For efficacy, responses occurred in 28 (40.6%) of 69 FLT3-ITD(+) or TKD(+) efficacy evaluable pts, including 5 (7.2%) CR, 5(7.2%) CRh, 17 (24.6%) CRi, 1 (1.4%) MLFS, and the median TTR was 32 days (range: 26-149 days). The efficacy was better in the 40 mg/day group compared to 70 mg/day and 40-100 mg/day groups, with CR/CRh rate of 21.2% (7/33) vs 8.3% (2/24) vs 14.5% (10/69), CRc rate of 48.5% (16/33) vs 33.3% (8/24) vs 39.1% (27/69), and median DOR of CR/CRh was 3.2 months (95% CI:1.9, NA) vs 0.9 months (95% CI: NA, NA ) vs 3.2 months (95% CI: 0.9, 7.4 ), the median OS was 6.5 months vs 5.4 months vs 6.3 months, respectively. Among FLT3-ITD(+)/TKD(-) subjects administered with clifutinib 40 mg/day, the CR/CRh rate was 23.1% (6/26) with 3 patients achieved CR, median DOR of CR/CRh was 3.7 months, the CRc rate was 53.8% (14/26), and median OS was 7.4 months. Compared to FLT3-ITD(+) or TKD(+) pts, 40 mg dose group exhibited better efficacy in FLT3-ITD(+)/TKD(-) pts. In addition, clifutinib exhibited more potent anti-leukaemic activity in patients received only one line of previous treatment. Among patients experienced only one line treatment of 40 mg dose group, the CR/CRh rate was 30.8% (4/13), the CRc rate was 53.8% (7/13), and the median OS was 7.9 months (Table 1) .
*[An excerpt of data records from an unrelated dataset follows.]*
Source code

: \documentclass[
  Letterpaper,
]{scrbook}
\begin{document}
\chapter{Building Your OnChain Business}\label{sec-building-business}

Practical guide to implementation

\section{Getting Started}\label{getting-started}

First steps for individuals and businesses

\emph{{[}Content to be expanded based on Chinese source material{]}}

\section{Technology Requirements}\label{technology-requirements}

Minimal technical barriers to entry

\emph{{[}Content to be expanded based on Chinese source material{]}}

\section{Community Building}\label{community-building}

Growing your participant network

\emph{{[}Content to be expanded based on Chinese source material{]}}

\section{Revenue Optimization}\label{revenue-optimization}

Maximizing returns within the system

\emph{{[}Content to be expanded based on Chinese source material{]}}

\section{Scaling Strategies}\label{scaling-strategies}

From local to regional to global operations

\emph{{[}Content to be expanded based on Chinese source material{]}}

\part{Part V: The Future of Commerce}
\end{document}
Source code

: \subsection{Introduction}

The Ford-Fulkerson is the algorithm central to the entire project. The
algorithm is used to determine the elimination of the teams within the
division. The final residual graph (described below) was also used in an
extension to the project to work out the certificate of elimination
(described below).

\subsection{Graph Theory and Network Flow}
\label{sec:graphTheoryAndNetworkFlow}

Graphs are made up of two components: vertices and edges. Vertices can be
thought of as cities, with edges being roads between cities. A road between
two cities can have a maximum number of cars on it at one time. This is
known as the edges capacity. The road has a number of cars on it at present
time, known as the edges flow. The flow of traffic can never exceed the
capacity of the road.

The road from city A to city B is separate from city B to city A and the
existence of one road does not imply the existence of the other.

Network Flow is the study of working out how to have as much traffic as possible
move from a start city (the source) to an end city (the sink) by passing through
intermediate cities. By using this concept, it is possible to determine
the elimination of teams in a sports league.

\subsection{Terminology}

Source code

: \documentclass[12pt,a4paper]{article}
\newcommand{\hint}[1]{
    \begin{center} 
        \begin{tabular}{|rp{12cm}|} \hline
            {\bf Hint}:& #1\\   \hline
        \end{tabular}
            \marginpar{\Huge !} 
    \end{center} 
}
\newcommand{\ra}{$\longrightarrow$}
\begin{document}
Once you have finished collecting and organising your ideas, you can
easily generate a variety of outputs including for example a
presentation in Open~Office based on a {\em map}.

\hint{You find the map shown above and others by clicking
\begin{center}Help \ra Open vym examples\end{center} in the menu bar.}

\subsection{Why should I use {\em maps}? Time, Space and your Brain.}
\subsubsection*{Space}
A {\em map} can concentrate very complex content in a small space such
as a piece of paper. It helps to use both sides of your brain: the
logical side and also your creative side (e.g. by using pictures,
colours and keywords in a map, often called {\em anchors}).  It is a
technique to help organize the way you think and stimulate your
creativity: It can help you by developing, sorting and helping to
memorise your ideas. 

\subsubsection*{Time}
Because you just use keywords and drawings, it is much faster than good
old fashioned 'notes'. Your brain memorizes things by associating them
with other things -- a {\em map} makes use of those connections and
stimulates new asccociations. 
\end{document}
Conclusion: This phase 1 study has demonstrated an acceptable safety profile and a significant anti-leukaemic activity of clifutinib in FLT3 mutant R/R AML, with the best response at the dose of 40 mg/day in FLT3-ITD(+)/TKD(-) AML. A confirmatory phase 3 study is currently ongoing to further evaluate the efficacy and safety of clifutinib dosed at 40 mg/day in R/R AML pts after first-line therapy with FLT3-ITD(+)/TKD(-) (NCT05586074).
Keywords: Acute myeloid leukemia, FLT3 inhibitor, Clifutinib
Disclosures: No relevant conflicts of interest to declare.